They went down the narrow stairs together, taking care in the dark. At the bottom, Luterin looked into the rear room. To his surprise, the couch was empty and Insil had gone.

They bid good-bye to young Odim and made their way into the night.

In the gathering darkness, the Avernus passed overhead, making its swift transit of the sky. It was now a dead eye.

At last the splendid machine had run down. Its surveillance system was only partly functional. Many other systems – but not the vital ones – were still operational. Air still circulated. Cleaning machines still crawled through walkways. Here and there, computers still exchanged information. Coffee machines still regularly brought coffee to the boil. Stabilisers kept the Earth Observation Station automatically on course. In the port departure lounge, a toilet regularly flushed itself, like a creature unable to suppress weeping fits.

But no signals were returning to Earth.

And Earth no longer had need of them, although there were many who regretted the termination of that unfolding story from another world. For Earth was moving beyond its compulsive stage, where civilisation was measured by the quantity of possessions, into a new phase of being where the magic of individual experience was to be shared, not stored; awarded, not hoarded. The human character became involuntarily more like that of Gaia herself: diffuse, ever changing, ever open to the adventures of the day.

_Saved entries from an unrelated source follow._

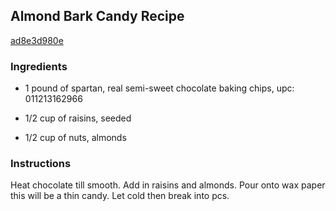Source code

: ## Almond Bark Candy Recipe

[ad8e3d980e](http://cookeatshare.com/recipes/almond-bark-candy-63560)

### Ingredients

 - 1 pound of spartan, real semi-sweet chocolate baking chips, upc: 011213162966

 - 1/2 cup of raisins, seeded

 - 1/2 cup of nuts, almonds

### Instructions

Heat chocolate till smooth. Add in raisins and almonds. Pour onto wax paper this will be a thin candy. Let cold then break into pcs.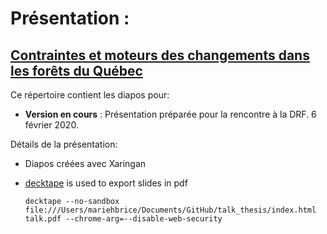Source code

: # Présentation :

## [Contraintes et moteurs des changements dans les forêts du Québec](https://mhbrice.github.io/talk_transition/index.html#1)  


Ce répertoire contient les diapos pour:

- **Version en cours** : Présentation préparée pour la rencontre à la DRF. 6 février 2020.




Détails de la présentation:

- Diapos créées avec Xaringan

- [decktape](https://github.com/astefanutti/decktape) is used to export slides in pdf

  `decktape --no-sandbox file:///Users/mariehbrice/Documents/GitHub/talk_thesis/index.html talk.pdf --chrome-arg=--disable-web-security`
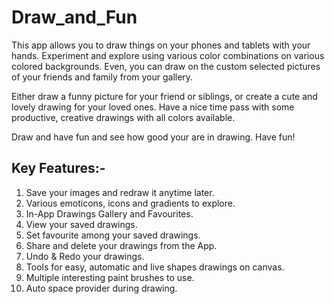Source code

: # Draw_and_Fun

This app allows you to draw things on your phones and tablets with your hands. Experiment and explore using various color combinations on various colored backgrounds. Even, you can draw on the custom selected pictures of your friends and family from your gallery. 

Either draw a funny picture for your friend or siblings, or create a cute and lovely drawing for your loved ones. Have a nice time pass with some productive, creative drawings with all colors available.

Draw and have fun and see how good your are in drawing. Have fun!

Key Features:-
-----------------------------
1. Save your images and redraw it anytime later.
2. Various emoticons, icons and gradients to explore.
3. In-App Drawings Gallery and Favourites.
4. View your saved drawings.
5. Set favourite among your saved drawings.
6. Share and delete your drawings from the App.
7. Undo & Redo your drawings.
8. Tools for easy, automatic and live shapes drawings on canvas.
9. Multiple interesting paint brushes to use.
10. Auto space provider during drawing.
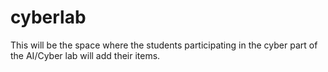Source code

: # cyberlab
This will be the space where the students participating in the cyber part of the AI/Cyber lab will add their items. 
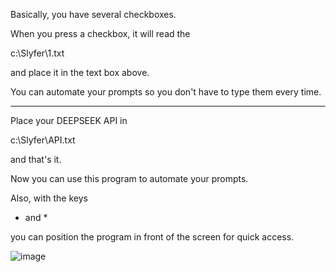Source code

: Basically, you have several checkboxes.

When you press a checkbox, it will read the

c:\Slyfer\1.txt

and place it in the text box above.

You can automate your prompts so you don't have to type them every time.

---

Place your DEEPSEEK API in

c:\Slyfer\API.txt

and that's it.

Now you can use this program to automate your prompts.

Also, with the keys

+ and *

you can position the program in front of the screen for quick access.

![image](https://github.com/user-attachments/assets/6d0dad2b-7399-43d7-9ab3-2382256edc1b)
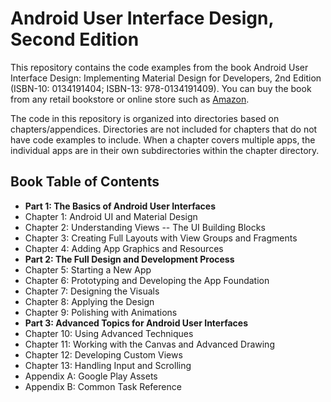 Android User Interface Design, Second Edition
=============================================

This repository contains the code examples from the book Android User Interface Design: Implementing Material Design for Developers, 2nd Edition (ISBN-10: 0134191404; ISBN-13: 978-0134191409).  You can buy the book from any retail bookstore or online store such as [Amazon].

The code in this repository is organized into directories based on chapters/appendices.  Directories are not included for chapters that do not have code examples to include.  When a chapter covers multiple apps, the individual apps are in their own subdirectories within the chapter directory.

Book Table of Contents
----------------------

* **Part 1: The Basics of Android User Interfaces**
* Chapter 1: Android UI and Material Design
* Chapter 2: Understanding Views -- The UI Building Blocks
* Chapter 3: Creating Full Layouts with View Groups and Fragments
* Chapter 4: Adding App Graphics and Resources
* **Part 2: The Full Design and Development Process**
* Chapter 5: Starting a New App
* Chapter 6: Prototyping and Developing the App Foundation
* Chapter 7: Designing the Visuals
* Chapter 8: Applying the Design
* Chapter 9: Polishing with Animations 
* **Part 3: Advanced Topics for Android User Interfaces**
* Chapter 10: Using Advanced Techniques
* Chapter 11: Working with the Canvas and Advanced Drawing
* Chapter 12: Developing Custom Views
* Chapter 13: Handling Input and Scrolling 
* Appendix A: Google Play Assets
* Appendix B: Common Task Reference


[Amazon]: http://amzn.to/1KsgWE3

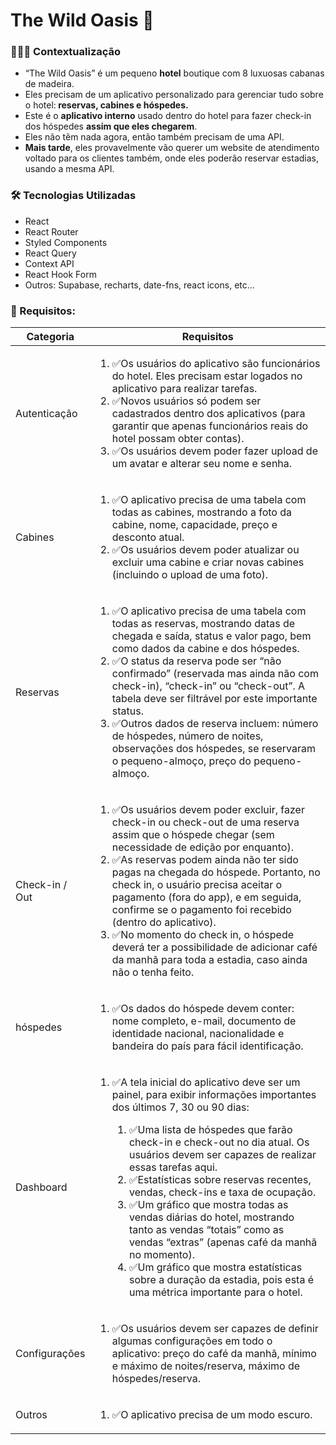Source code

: # The Wild Oasis 🏨

<h3>🙋🏻‍♀️ Contextualização</h3>

<ul>
    <li>“The Wild Oasis” é um pequeno <strong>hotel</strong> boutique com 8 luxuosas cabanas de madeira.
    </li>
    <li>Eles precisam de um aplicativo personalizado para gerenciar tudo sobre o hotel:<strong> reservas, cabines e
            hóspedes.</strong>
    </li>
    <li>Este é o <strong>aplicativo interno</strong> usado dentro do hotel para fazer check-in dos hóspedes
        <strong>assim que eles chegarem</strong>.
    </li>
    <li>Eles não têm nada agora, então também precisam de uma API.
    </li>
    <li><strong>Mais tarde</strong>, eles provavelmente vão querer um website de atendimento voltado para os clientes
        também, onde eles poderão reservar estadias, usando a mesma API.
    </li>

</ul>

<h3>🛠️ Tecnologias Utilizadas</h3>

<ul>
    <li>React </li>
    <li>React Router</li>
    <li>Styled Components</li>
    <li>React Query</li>
    <li>Context API</li>
    <li>React Hook Form</li>
    <li>Outros: Supabase, recharts, date-fns, react icons, etc...</li>
</ul>

<h3>🎯 Requisitos:</h3>

<table>
    <thead>
        <tr>
            <th>Categoria</th>
            <th>Requisitos</th>
        </tr>
    </thead>
    <tbody>
        <tr>
            <td>Autenticação</td>
            <td>
                <ol>
                    <li>✅Os usuários do aplicativo são funcionários do hotel. Eles precisam estar logados no aplicativo
                        para realizar tarefas.</li>
                    <li>✅Novos usuários só podem ser cadastrados dentro dos aplicativos (para garantir que apenas
                        funcionários reais do hotel possam obter contas).</li>
                    <li>✅Os usuários devem poder fazer upload de um avatar e alterar seu nome e senha.</li>
                </ol>
            </td>
        </tr>
        <tr>
            <td>Cabines</td>
            <td>
                <ol>
                    <li>✅O aplicativo precisa de uma tabela com todas as cabines, mostrando a foto da cabine, nome,
                        capacidade, preço e desconto atual.</li>
                    <li>✅Os usuários devem poder atualizar ou excluir uma cabine e criar novas cabines (incluindo o
                        upload de uma foto).</li>
                </ol>
            </td>
        </tr>
        <tr>
            <td>Reservas</td>
            <td>
                <ol>
                    <li>✅O aplicativo precisa de uma tabela com todas as reservas, mostrando datas de chegada e saída,
                        status e valor pago, bem como dados da cabine e dos hóspedes.</li>
                    <li>✅O status da reserva pode ser “não confirmado” (reservada mas ainda não com check-in), “check-in”
                        ou “check-out”. A tabela deve ser filtrável por este importante status.</li>
                    <li>✅Outros dados de reserva incluem: número de hóspedes, número de noites, observações dos hóspedes,
                        se reservaram o pequeno-almoço, preço do pequeno-almoço.</li>
                </ol>
            </td>
        </tr>
        <tr>
            <td>Check-in / Out</td>
            <td>
                <ol>
                    <li>✅Os usuários devem poder excluir, fazer check-in ou check-out de uma reserva assim que o hóspede
                        chegar (sem necessidade de edição por enquanto).</li>
                    <li>✅As reservas podem ainda não ter sido pagas na chegada do hóspede. Portanto, no check in, o
                        usuário precisa aceitar o pagamento (fora do app), e em seguida, confirme se o pagamento foi
                        recebido (dentro do aplicativo).</li>
                    <li>✅No momento do check in, o hóspede deverá ter a possibilidade de adicionar café da manhã para
                        toda a estadia, caso ainda não o tenha feito.</li>
                </ol>
            </td>
        </tr>
        <tr>
            <td>hóspedes</td>
            <td>
                <ol>
                    <li>✅Os dados do hóspede devem conter: nome completo, e-mail, documento de identidade nacional,
                        nacionalidade e bandeira do país para fácil identificação.</li>
                </ol>
            </td>
        </tr>
        <tr>
            <td>Dashboard</td>
            <td>
                <ol>
                    <li>✅A tela inicial do aplicativo deve ser um painel, para exibir informações importantes dos últimos
                        7, 30 ou 90 dias:</li>
                    <ol>
                        <li>✅Uma lista de hóspedes que farão check-in e check-out no dia atual. Os usuários devem ser
                            capazes de realizar essas tarefas aqui.</li>
                        <li>✅Estatísticas sobre reservas recentes, vendas, check-ins e taxa de ocupação.</li>
                        <li>✅Um gráfico que mostra todas as vendas diárias do hotel, mostrando tanto as vendas “totais”
                            como as vendas “extras” (apenas café da manhã no momento).</li>
                        <li>✅Um gráfico que mostra estatísticas sobre a duração da estadia, pois esta é uma métrica
                            importante para o hotel.</li>
                    </ol>
                </ol>
            </td>
        </tr>
        <tr>
            <td>Configurações</td>
            <td>
                <ol>
                    <li>✅Os usuários devem ser capazes de definir algumas configurações em todo o aplicativo: preço do
                        café da manhã, mínimo e máximo de noites/reserva, máximo de hóspedes/reserva.</li>
                </ol>
            </td>
        </tr>
        <tr>
            <td>Outros</td>
            <td>
                <ol>
                    <li>✅O aplicativo precisa de um modo escuro.</li>
                </ol>
            </td>
        </tr>
    </tbody>
</table>
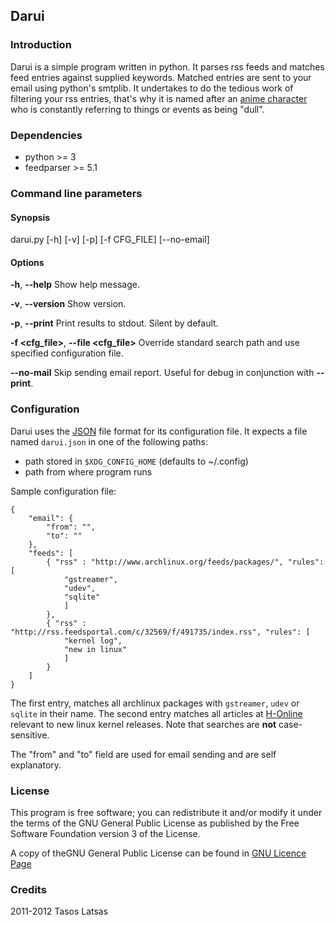 Darui
-----

### Introduction

Darui is a simple program written in python. It parses rss feeds and matches
feed entries against supplied keywords. Matched entries are sent to your email using
python's smtplib.
It undertakes to do the tedious work of filtering your rss entries, that's why it is
named after an [anime character](http://naruto.wikia.com/wiki/Darui) who is constantly
referring to things or events as being "dull".

### Dependencies

* python >= 3
* feedparser >= 5.1

### Command line parameters

#### Synopsis

darui.py [-h] [-v] [-p] [-f CFG_FILE] [--no-email]

#### Options

**-h**, **--help**
Show help message.

**-v**, **--version**
Show version.

**-p**, **--print**
Print results to stdout. Silent by default.

**-f <cfg_file>**, **--file <cfg_file>**
Override standard search path and use specified configuration file.

**--no-mail**
Skip sending email report. Useful for debug in conjunction with **--print**.

### Configuration

Darui uses the [JSON](http://json.org/example.html) file format for its configuration
file. It expects a file named `darui.json` in one of the following paths:

* path stored in `$XDG_CONFIG_HOME` (defaults to ~/.config)
* path from where program runs

Sample configuration file:

    {
        "email": {
            "from": "",
            "to": ""
        },
        "feeds": [
            { "rss" : "http://www.archlinux.org/feeds/packages/", "rules": [
                "gstreamer",
                "udev",
                "sqlite"
                ]
            },
            { "rss" : "http://rss.feedsportal.com/c/32569/f/491735/index.rss", "rules": [
                "kernel log",
                "new in linux"
                ]
            }
        ]
    }

The first entry, matches all archlinux packages with `gstreamer`, `udev` or `sqlite` in their name.
The second entry matches all articles at [H-Online](http://www.h-online.com/open/)
relevant to new linux kernel releases. Note that searches are **not** case-sensitive.

The "from" and "to" field are used for email sending and are self explanatory.

### License

This program is free software; you can redistribute it and/or modify it under the terms of
the GNU General Public License as published by the Free Software Foundation version 3 of the License.

A copy of theGNU General Public License can be found in [GNU Licence Page](http://www.gnu.org/licenses/gpl.html)

### Credits

2011-2012 Tasos Latsas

As they went through the dusk, leaving the village behind them, Toress Lahl tried to talk of superficial things. Snow fell, blowing in from the north.

Luterin did not reply. After a silence, she told him how she had borne him a son, now almost ten years old, and offered Luterin anecdotes about him.

‘I wonder if he will grow up to kill his father,’ was all Luterin said.

‘He is metamorphosed, as we are. A true son, Luterin. So he will survive and breed survivors, we hope.’

He trudged behind her, still with nothing to say. They passed a deserted hut and were heading for a belt of trees. He glanced back now and again.

She was following her own train of thought. ‘Still your hated Oligarchy is killing off all the phagors. If only they understood the real workings of the Fat Death, they would know that they are killing off their own kind too.’

‘They know well enough what they’re doing.’

‘No, Luterin. You generously gave me the key to JandolAnganol’s chapel, and I’ve lived there ever since. One evening, a knock came at the door and there was Insil Esikananzi.’

He looked interested. ‘How did Insil know you were there?’

‘It was an accident. She had run away from Asperamanka. They were then newly married. He had brutally sodomised her, and she was in pain and despair. She remembered the chapel as a refuge – your brother Favin had taken her there once, in happier days. I looked after her and we became close friends.’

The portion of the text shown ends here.